■ **Work order**
Before writing anything, find the line that contains "storage service add-ons](storage-service-add-ons.md)", then retype the entries below exactly from their first line through that one, without pictures.

● ● ● ● ●

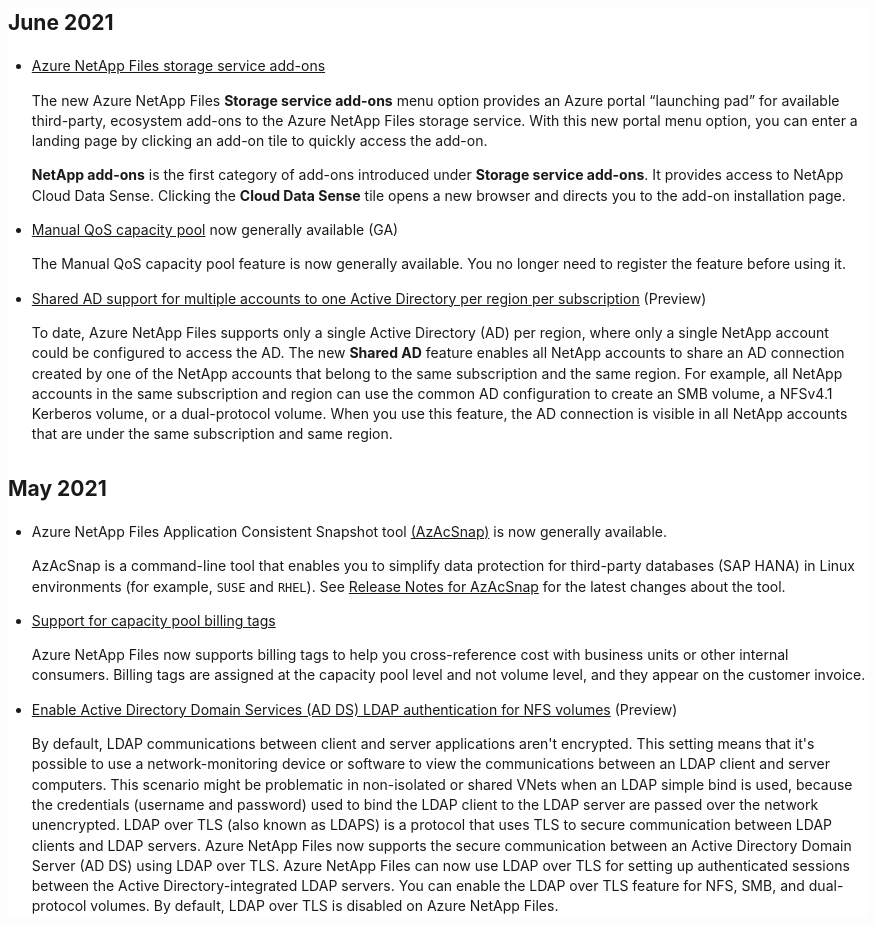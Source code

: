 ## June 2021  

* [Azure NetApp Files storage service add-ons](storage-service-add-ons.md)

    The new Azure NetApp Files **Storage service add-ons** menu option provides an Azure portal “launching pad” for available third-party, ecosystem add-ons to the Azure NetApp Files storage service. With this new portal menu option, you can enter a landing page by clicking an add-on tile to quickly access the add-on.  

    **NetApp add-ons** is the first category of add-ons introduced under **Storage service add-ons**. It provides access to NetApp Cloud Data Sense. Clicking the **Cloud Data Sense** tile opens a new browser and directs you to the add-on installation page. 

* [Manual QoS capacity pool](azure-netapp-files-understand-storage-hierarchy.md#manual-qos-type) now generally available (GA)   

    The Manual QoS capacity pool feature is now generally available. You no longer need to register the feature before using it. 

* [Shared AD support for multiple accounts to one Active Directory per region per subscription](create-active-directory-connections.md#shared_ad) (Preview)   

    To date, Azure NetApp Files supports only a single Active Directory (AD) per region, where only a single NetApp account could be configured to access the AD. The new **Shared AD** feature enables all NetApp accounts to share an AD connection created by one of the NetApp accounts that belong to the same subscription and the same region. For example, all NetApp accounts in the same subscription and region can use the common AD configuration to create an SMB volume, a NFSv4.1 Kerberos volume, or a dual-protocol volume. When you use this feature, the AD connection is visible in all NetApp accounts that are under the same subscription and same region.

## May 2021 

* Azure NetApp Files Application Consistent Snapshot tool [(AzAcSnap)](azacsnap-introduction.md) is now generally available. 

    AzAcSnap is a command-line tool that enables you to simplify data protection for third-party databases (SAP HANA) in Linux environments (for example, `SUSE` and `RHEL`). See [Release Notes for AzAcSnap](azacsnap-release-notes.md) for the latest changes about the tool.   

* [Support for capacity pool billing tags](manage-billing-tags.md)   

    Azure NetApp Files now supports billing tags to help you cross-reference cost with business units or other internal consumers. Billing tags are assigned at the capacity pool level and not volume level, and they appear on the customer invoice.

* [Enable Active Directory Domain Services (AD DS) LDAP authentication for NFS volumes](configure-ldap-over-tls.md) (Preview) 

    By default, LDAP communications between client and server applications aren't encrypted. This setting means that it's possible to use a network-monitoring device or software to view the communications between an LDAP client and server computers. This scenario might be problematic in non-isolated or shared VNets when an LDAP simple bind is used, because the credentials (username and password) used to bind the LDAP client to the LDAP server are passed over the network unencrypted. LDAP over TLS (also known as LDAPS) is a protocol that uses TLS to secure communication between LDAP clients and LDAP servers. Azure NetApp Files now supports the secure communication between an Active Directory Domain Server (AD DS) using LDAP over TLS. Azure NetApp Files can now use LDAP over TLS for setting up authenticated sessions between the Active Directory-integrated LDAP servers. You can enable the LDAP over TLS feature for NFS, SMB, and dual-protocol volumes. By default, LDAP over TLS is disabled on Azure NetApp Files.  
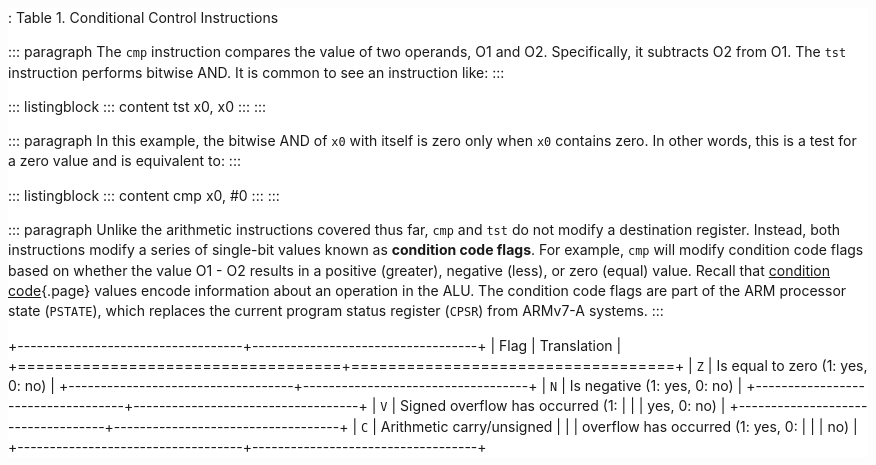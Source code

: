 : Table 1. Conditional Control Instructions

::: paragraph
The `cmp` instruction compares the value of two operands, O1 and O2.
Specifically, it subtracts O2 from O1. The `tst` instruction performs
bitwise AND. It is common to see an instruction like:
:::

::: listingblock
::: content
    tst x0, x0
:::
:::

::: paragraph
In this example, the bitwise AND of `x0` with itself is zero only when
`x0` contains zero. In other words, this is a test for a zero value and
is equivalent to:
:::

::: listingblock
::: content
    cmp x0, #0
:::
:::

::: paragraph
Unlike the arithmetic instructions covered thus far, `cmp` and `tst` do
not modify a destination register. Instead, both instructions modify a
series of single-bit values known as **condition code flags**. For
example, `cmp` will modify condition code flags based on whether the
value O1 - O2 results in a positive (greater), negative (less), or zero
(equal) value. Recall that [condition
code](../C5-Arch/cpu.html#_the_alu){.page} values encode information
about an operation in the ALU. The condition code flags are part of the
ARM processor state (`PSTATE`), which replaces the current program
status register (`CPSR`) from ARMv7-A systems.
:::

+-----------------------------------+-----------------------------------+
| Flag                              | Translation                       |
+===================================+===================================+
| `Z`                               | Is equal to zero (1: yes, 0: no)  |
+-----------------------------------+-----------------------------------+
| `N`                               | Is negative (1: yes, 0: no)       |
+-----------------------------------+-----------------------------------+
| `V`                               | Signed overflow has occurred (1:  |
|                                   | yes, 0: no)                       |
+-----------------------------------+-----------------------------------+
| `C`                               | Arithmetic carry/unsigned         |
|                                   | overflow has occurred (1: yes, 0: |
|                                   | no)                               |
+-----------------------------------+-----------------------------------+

● ● ● ● ●

■ **Expected output**
Source code

: ## June 2021  

* [Azure NetApp Files storage service add-ons](storage-service-add-ons.md)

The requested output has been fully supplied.